> **What needs to be done**: Set down a faithful copy of every record below, with no images.

[Extracted information Boundary: Start]

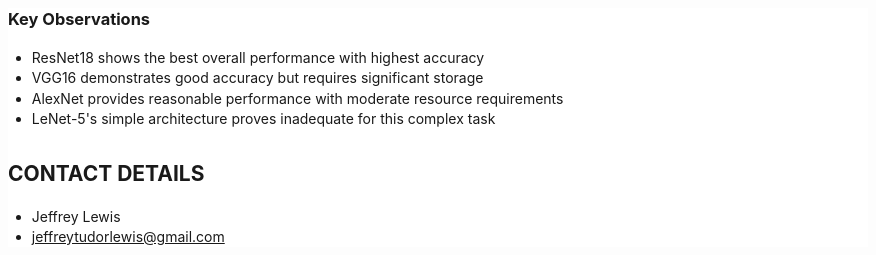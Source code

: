 ### Key Observations
- ResNet18 shows the best overall performance with highest accuracy
- VGG16 demonstrates good accuracy but requires significant storage
- AlexNet provides reasonable performance with moderate resource requirements
- LeNet-5's simple architecture proves inadequate for this complex task

## CONTACT DETAILS
- Jeffrey Lewis
- jeffreytudorlewis@gmail.com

[Extracted information Boundary: End]

> **Solution below**:
Source code

: ### Key Observations
- ResNet18 shows the best overall performance with highest accuracy
- VGG16 demonstrates good accuracy but requires significant storage
- AlexNet provides reasonable performance with moderate resource requirements
- LeNet-5's simple architecture proves inadequate for this complex task

## CONTACT DETAILS
- Jeffrey Lewis
- jeffreytudorlewis@gmail.com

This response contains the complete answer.